Senin, 26 November 2012

Renungan Harian: Jumat 30 Nopember 2012

Renungan Harian: Jumat 30 Nopember 2012

Mat 4:18-22

Pada suatu hari, ketika Yesus sedang berjalan menyusur Danau Galilea, Ia melihat dua orang bersaudara, yaitu Simon yang disebut Petrus, dan Andreas, saudaranya. Mereka sedang menebarkan jala di danau, sebab mereka itu penjala ikan. Yesus berkata kepada mereka, "Mari, ikutlah Aku, dan kamu akan Kujadikan penjala manusia." Lalu mereka pun segera meninggalkan jalanya dan mengikuti Yesus. Setelah Yesus pergi dari sana, dilihat-Nya pula dua orang bersaudara, yaitu Yakobus anak Zebedeus, dan Yohanes saudaranya, bersama ayah mereka, Zebedeus, sedang membereskan jala di dalam perahu. Yesus memanggil mereka dan mereka segera meninggalkan perahu serta ayahnya, lalu mengikuti Dia.

 

Menjadi Penjala manusia

Dengan mempergunakan kata yang sama, penjala, beberapa hal yang menarik dapat kita lihat dalam usaha Yesus memanggil para pengikut-Nya yang pertama, termasuk Andreas, yang kita pestakan pada hari ini. Pertama-tama dapat kita lihat, rasanya dengan tetap jadi penjala, para pengikut Yesus itu, termasuk Andreas, tidak dicabut dari akar hidup yang sudah lama dilakoninya. Selama ini, sebagai penjala ikan, Andreas giat bekerja mencari dan mengumpulkan ikan  dari laut yang dalam dan luas, demi kesejahteraannya dan keluarganya. Dengan menjadi penjala manusia, Andreas harus giat bekerja: mencari dan mengumpulkan manusia ke dekat Tuhan. 

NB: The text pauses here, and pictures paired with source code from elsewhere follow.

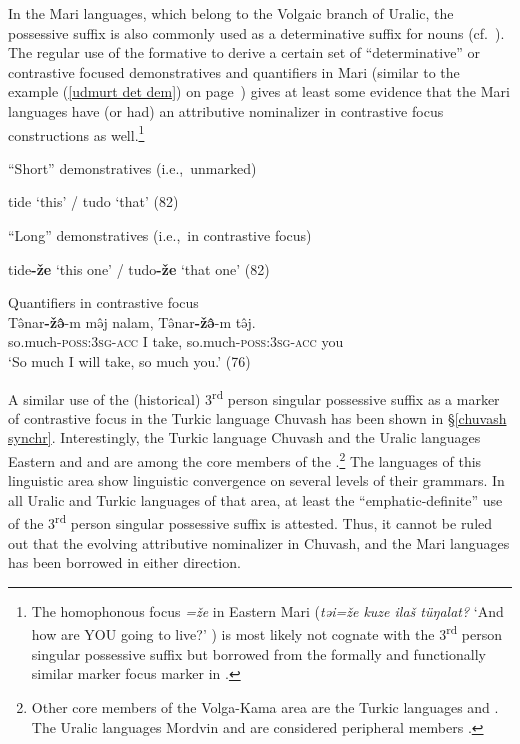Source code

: In the Mari languages, which belong to the Volgaic branch of Uralic, the possessive suffix is also commonly used as a determinative suffix for nouns (cf.~\citealt[75–76]{alhoniemi1993}). The regular use of the formative to derive a certain set of “determinative” or contrastive focused demonstratives and quantifiers in Mari (similar to the  example (\ref{udmurt det dem}) on page~\pageref{udmurt det dem}) gives at least some evidence that the Mari languages have (or had) an attributive nominalizer in contrastive focus constructions as well.\footnote{The homophonous focus  \textit{=že} in Eastern Mari (\textit{təi=že kuze ilaš tüŋalat?} ‘And how are YOU going to live?’ \citealt[80]{alhoniemi1993}) is most likely not cognate with the 3\textsuperscript{rd} person singular possessive suffix but borrowed from the formally and functionally similar marker focus marker in .}%
\begin{exe}
\ex {}
\begin{xlist}
\ex \rm{“Short” demonstratives (i.e.,~unmarked)} 
\begin{xlist}
\ex tide \rm{‘this’ /} tudo \rm{‘that’ (82)}
\end{xlist}
\ex \rm{“Long” demonstratives (i.e.,~in contrastive focus)}
\begin{xlist}
\ex tide\textbf{-že} \rm{‘this one’ /} tudo\textbf{-že} \rm{‘that one’ (82)}%
\end{xlist}
\ex \rm{Quantifiers in contrastive focus}\\
\gll	Tə̂nar\textbf{-žə̂}-m mə̂j nalam, Tə̂nar\textbf{-žə̂}-m tə̂j.\\
	so.much-\textsc{poss:3sg}-\textsc{acc} I take, so.much-\textsc{poss:3sg}-\textsc{acc} you\\
\glt	‘So much I will take, so much you.’ (76)
\end{xlist}
\end{exe}
A similar use of the (historical) 3\textsuperscript{rd} person singular possessive suffix as a marker of contrastive focus in the Turkic language Chuvash has been shown in \S\ref{chuvash synchr}. Interestingly, the Turkic language Chuvash and the Uralic languages Eastern and  and  are among the core members of the .\footnote{Other core members of the Volga-Kama  area are the Turkic languages  and . The Uralic languages Mordvin and  are considered peripheral members \citep{helimski2005}.} The languages of this linguistic area show linguistic convergence on several levels of their grammars. In all Uralic and Turkic languages of that area, at least the “emphatic-definite” use of the 3\textsuperscript{rd} person singular possessive suffix is attested. Thus, it cannot be ruled out that the evolving attributive nominalizer in Chuvash,  and the Mari languages has been borrowed in either direction.%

Tapi dengan menjadi penjala manusia, ada yang baru, suatu peningkatan dalam tugasnya sebagai penjala. Andreas memang suka yang baru, peningkatan: tadinya dia murid Yohanes Pembaptis. Ketika ditunjuk yang baru, yang lebih tinggi, maka ia mengikuti yang baru itu, yakni Yesus. Apanya yang baru? Kalau menjala ikan, ikan-ikan yang jadi korban demi kebahagiaan penjala, sedangkan sebagai penjala manusia, penjalanya harus berkorban demi kepentingan/kebahagiaan manusia yang dikumpulkannya. Kita tahu di kemudian hari, Andreas mengorbankan hidupnya demi orang-orang lain dengan kerelaan disalibkan dengan salib X, yang kemudian dikenal dengan sebutan salib Andreas.

Dengan menjadi pengikut Kristus, kita semua bertugas menjadi penjala manusia lewat hidup kita yang diwarnai oleh kasih. Bila kehadiran kita di antara orang-orang lain diwarnai oleh kasih, baik dalam kata, sikap dan dalam perbuatan, maka manusia lain akan tertarik untuk berkumpul di sekitar Tuhan tanpa merasa diri dipaksa. Untuk itu, sering dituntut dari kita kerelaan untuk berkorban dalam aneka macam bentuk (MS).

 

Pelita Hati: Marilah kita saling 'menjala'!

Diambil dari Nyalakanlah Pelita Hatimu, Renungan Harian 2012, Penerbit Bina Media Perintis, Medan.